A gentle elegiac mood stole over him. He looked on at his own death; he saw the grave dug hastily in the hot sand; he heard the roll of the Dead March, and the rattling of the rifles. In all probability these details would be omitted, but they helped to glorify the dream. He was a mourner at his own funeral, indifferent to all around him, yet voluptuously moved. So violently did the hero and the sentimentalist unite in that strange composite being that was Nevill Tyson.
He drew his chair a little nearer to her bed. "Molly—supposing I wanted to go abroad again some of these days, would you very much mind?"
There was a slight quivering of the limbs under the bedclothes, but Mrs. Nevill Tyson said nothing.

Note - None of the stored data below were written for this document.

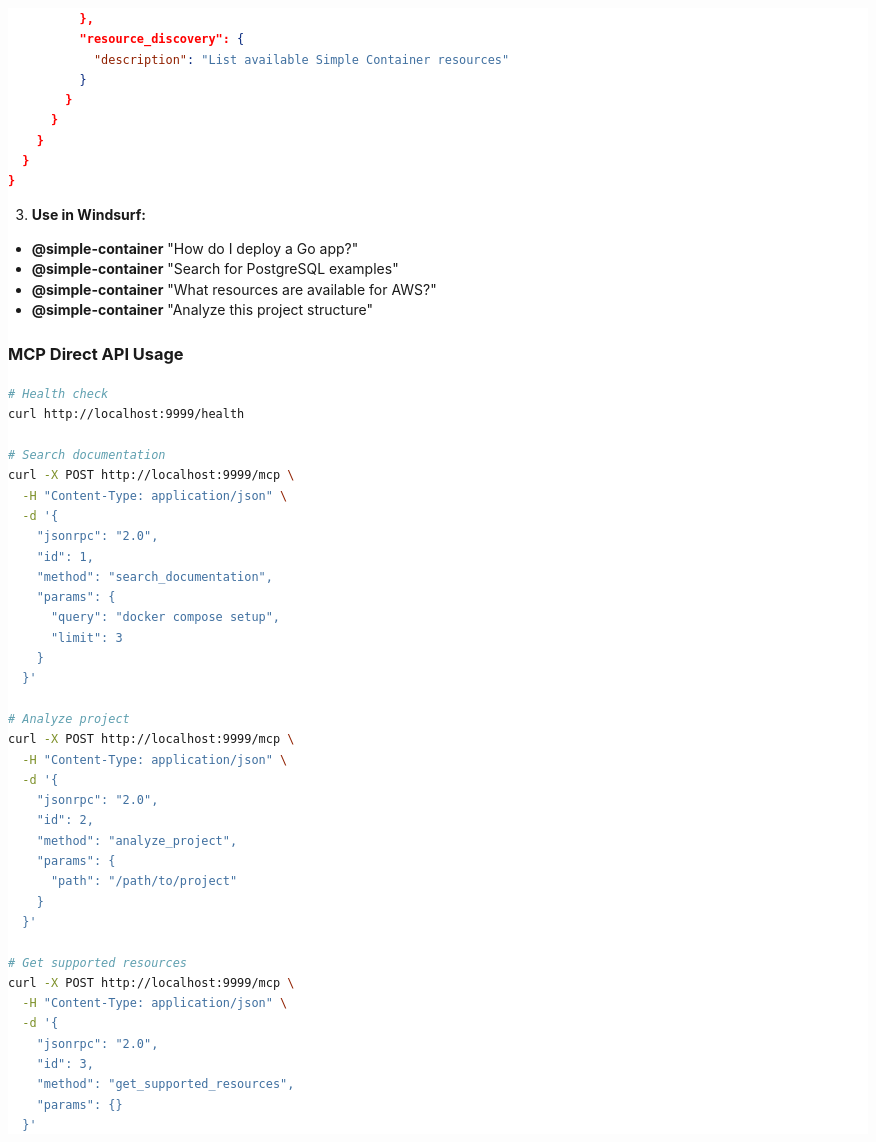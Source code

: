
 ```json
          },
          "resource_discovery": {
            "description": "List available Simple Container resources"
          }
        }
      }
    }
  }
}
```

3. **Use in Windsurf:**

- **@simple-container** "How do I deploy a Go app?"
- **@simple-container** "Search for PostgreSQL examples"
- **@simple-container** "What resources are available for AWS?"
- **@simple-container** "Analyze this project structure"

### MCP Direct API Usage

```bash
# Health check
curl http://localhost:9999/health

# Search documentation
curl -X POST http://localhost:9999/mcp \
  -H "Content-Type: application/json" \
  -d '{
    "jsonrpc": "2.0",
    "id": 1,
    "method": "search_documentation",
    "params": {
      "query": "docker compose setup",
      "limit": 3
    }
  }'

# Analyze project
curl -X POST http://localhost:9999/mcp \
  -H "Content-Type: application/json" \
  -d '{
    "jsonrpc": "2.0",
    "id": 2,
    "method": "analyze_project",
    "params": {
      "path": "/path/to/project"
    }
  }'

# Get supported resources
curl -X POST http://localhost:9999/mcp \
  -H "Content-Type: application/json" \
  -d '{
    "jsonrpc": "2.0",
    "id": 3,
    "method": "get_supported_resources",
    "params": {}
  }'
```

"You see, going back to Thorneytoft is out of the question for you and me. I think we made the place a bit too hot to hold us. And you hate it, don't you?"
She murmured some assent.
"And if I stick here doing nothing I shan't be able to stand things much longer; I feel as if I should go off my head. I oughtn't to be doing nothing, a great hulking fellow like me."
"No, no; it would never do. But why must you go—abroad? Aren't there things—"
He felt that his only chance was to throw himself as it were naked on her sympathy. "I must go—sooner or later. I can't settle—never could. Traveling is in my blood and in my brain. I'm home-sick, Molly—home-sick for foreign countries, that's all. I shall come back again. You don't think I want to leave you, surely?"
He looked into her eyes; there was no reproach there, only melancholy intelligence. She knew the things that are impossible.